■ Data records:

....

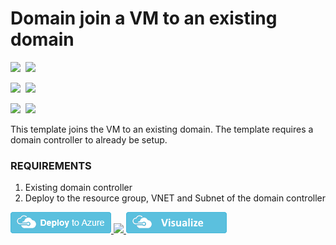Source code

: # Domain join a VM to an existing domain

<IMG SRC="https://azurequickstartsservice.blob.core.windows.net/badges/201-vm-domain-join/PublicLastTestDate.svg" />&nbsp;
<IMG SRC="https://azurequickstartsservice.blob.core.windows.net/badges/201-vm-domain-join/PublicDeployment.svg" />&nbsp;

<IMG SRC="https://azurequickstartsservice.blob.core.windows.net/badges/201-vm-domain-join/FairfaxLastTestDate.svg" />&nbsp;
<IMG SRC="https://azurequickstartsservice.blob.core.windows.net/badges/201-vm-domain-join/FairfaxDeployment.svg" />&nbsp;

<IMG SRC="https://azurequickstartsservice.blob.core.windows.net/badges/201-vm-domain-join/BestPracticeResult.svg" />&nbsp;
<IMG SRC="https://azurequickstartsservice.blob.core.windows.net/badges/201-vm-domain-join/CredScanResult.svg" />&nbsp;

This template joins the VM to an existing domain. The template requires a domain controller to already be setup.

### REQUIREMENTS
1. Existing domain controller
2. Deploy to the resource group, VNET and Subnet of the domain controller

<a href="https://portal.azure.com/#create/Microsoft.Template/uri/https%3A%2F%2Fraw.githubusercontent.com%2FAzure%2Fazure-quickstart-templates%2Fmaster%2F201-vm-domain-join%2Fazuredeploy.json" target="_blank">
    <img src="https://raw.githubusercontent.com/Azure/azure-quickstart-templates/master/1-CONTRIBUTION-GUIDE/images/deploytoazure.png"/>
</a>
<a href="https://portal.azure.us/#create/Microsoft.Template/uri/https%3A%2F%2Fraw.githubusercontent.com%2FAzure%2Fazure-quickstart-templates%2Fmaster%2F201-vm-domain-join%2Fazuredeploy.json" target="_blank">
    <img src="http://azuredeploy.net/AzureGov.png"/>
</a>
<a href="http://armviz.io/#/?load=https%3A%2F%2Fraw.githubusercontent.com%2FAzure%2Fazure-quickstart-templates%2Fmaster%2F201-vm-domain-join%2Fazuredeploy.json" target="_blank">
    <img src="https://raw.githubusercontent.com/Azure/azure-quickstart-templates/master/1-CONTRIBUTION-GUIDE/images/visualizebutton.png"/>
</a>


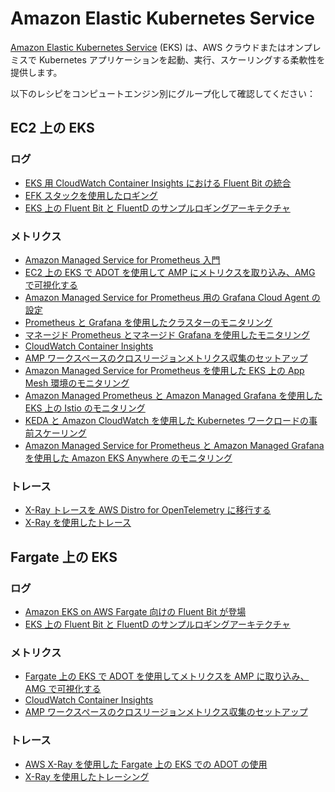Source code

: # Amazon Elastic Kubernetes Service

[Amazon Elastic Kubernetes Service][eks-main] (EKS) は、AWS クラウドまたはオンプレミスで Kubernetes アプリケーションを起動、実行、スケーリングする柔軟性を提供します。

以下のレシピをコンピュートエンジン別にグループ化して確認してください：



## EC2 上の EKS




### ログ

- [EKS 用 CloudWatch Container Insights における Fluent Bit の統合][eks-cw-fb]
- [EFK スタックを使用したロギング][eks-ws-efk]
- [EKS 上の Fluent Bit と FluentD のサンプルロギングアーキテクチャ][eks-logging]




### メトリクス

- [Amazon Managed Service for Prometheus 入門][amp-gettingstarted]
- [EC2 上の EKS で ADOT を使用して AMP にメトリクスを取り込み、AMG で可視化する][ec2-eks-metrics-go-adot-ampamg]
- [Amazon Managed Service for Prometheus 用の Grafana Cloud Agent の設定][gcwa-amp]
- [Prometheus と Grafana を使用したクラスターのモニタリング][eks-ws-prom-grafana]
- [マネージド Prometheus とマネージド Grafana を使用したモニタリング][eks-ws-amp-amg]
- [CloudWatch Container Insights][eks-ws-cw-ci]
- [AMP ワークスペースのクロスリージョンメトリクス収集のセットアップ][amp-xregion]
- [Amazon Managed Service for Prometheus を使用した EKS 上の App Mesh 環境のモニタリング][eks-am-amp-amg]
- [Amazon Managed Prometheus と Amazon Managed Grafana を使用した EKS 上の Istio のモニタリング][eks-istio-monitoring]
- [KEDA と Amazon CloudWatch を使用した Kubernetes ワークロードの事前スケーリング][eks-keda-cloudwatch-scaling]
- [Amazon Managed Service for Prometheus と Amazon Managed Grafana を使用した Amazon EKS Anywhere のモニタリング][eks-anywhere-monitoring]



### トレース

- [X-Ray トレースを AWS Distro for OpenTelemetry に移行する][eks-otel-xray]
- [X-Ray を使用したトレース][eks-ws-xray]




## Fargate 上の EKS




### ログ

- [Amazon EKS on AWS Fargate 向けの Fluent Bit が登場][eks-fargate-logging]
- [EKS 上の Fluent Bit と FluentD のサンプルロギングアーキテクチャ][eks-fb-example]




### メトリクス

- [Fargate 上の EKS で ADOT を使用してメトリクスを AMP に取り込み、AMG で可視化する][fargate-eks-metrics-go-adot-ampamg]
- [CloudWatch Container Insights][eks-ws-cw-ci]
- [AMP ワークスペースのクロスリージョンメトリクス収集のセットアップ][amp-xregion]




### トレース

- [AWS X-Ray を使用した Fargate 上の EKS での ADOT の使用][fargate-eks-xray-go-adot-amg]
- [X-Ray を使用したトレーシング][eks-ws-xray]


[eks-main]: https://aws.amazon.com/jp/eks/
[eks-cw-fb]: https://aws.amazon.com/blogs/containers/fluent-bit-integration-in-cloudwatch-container-insights-for-eks/
[eks-ws-efk]: https://www.eksworkshop.com/intermediate/230_logging/
[eks-logging]: https://github.com/aws-samples/amazon-eks-fluent-logging-examples
[amp-gettingstarted]: https://aws.amazon.com/blogs/mt/getting-started-amazon-managed-service-for-prometheus/
[ec2-eks-metrics-go-adot-ampamg]: recipes/ec2-eks-metrics-go-adot-ampamg.md
[gcwa-amp]: https://aws.amazon.com/blogs/opensource/configuring-grafana-cloud-agent-for-amazon-managed-service-for-prometheus/
[eks-ws-prom-grafana]: https://www.eksworkshop.com/intermediate/240_monitoring/
[eks-ws-amp-amg]: https://www.eksworkshop.com/intermediate/246_monitoring_amp_amg/
[eks-ws-cw-ci]: https://www.eksworkshop.com/intermediate/250_cloudwatch_container_insights/
[fargate-eks-metrics-go-adot-ampamg]: recipes/fargate-eks-metrics-go-adot-ampamg.md
[amp-xregion]: https://aws.amazon.com/blogs/opensource/set-up-cross-region-metrics-collection-for-amazon-managed-service-for-prometheus-workspaces/
[eks-otel-xray]: https://aws.amazon.com/blogs/opensource/migrating-x-ray-tracing-to-aws-distro-for-opentelemetry/
[eks-ws-xray]: https://www.eksworkshop.com/intermediate/245_x-ray/x-ray/
[eks-fargate-logging]: https://aws.amazon.com/blogs/containers/fluent-bit-for-amazon-eks-on-aws-fargate-is-here/
[eks-fb-example]: https://github.com/aws-samples/amazon-eks-fluent-logging-examples
[eks-am-amp-amg]: recipes/servicemesh-monitoring-ampamg.md
[fargate-eks-xray-go-adot-amg]: recipes/fargate-eks-xray-go-adot-amg.md
[eks-istio-monitoring]: https://aws.amazon.com/blogs/mt/monitor-istio-on-eks-using-amazon-managed-prometheus-and-amazon-managed-grafana/
[eks-keda-cloudwatch-scaling]: https://aws.amazon.com/blogs/mt/proactive-autoscaling-of-kubernetes-workloads-with-keda-using-metrics-ingested-into-amazon-cloudwatch/
[eks-anywhere-monitoring]: https://aws.amazon.com/blogs/containers/monitoring-amazon-eks-anywhere-using-amazon-managed-service-for-prometheus-and-amazon-managed-grafana/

....

■ Action item: State the number of lines in the records that contain the string "gettingstarted". Nothing else is needed.

■ Problem solution: 2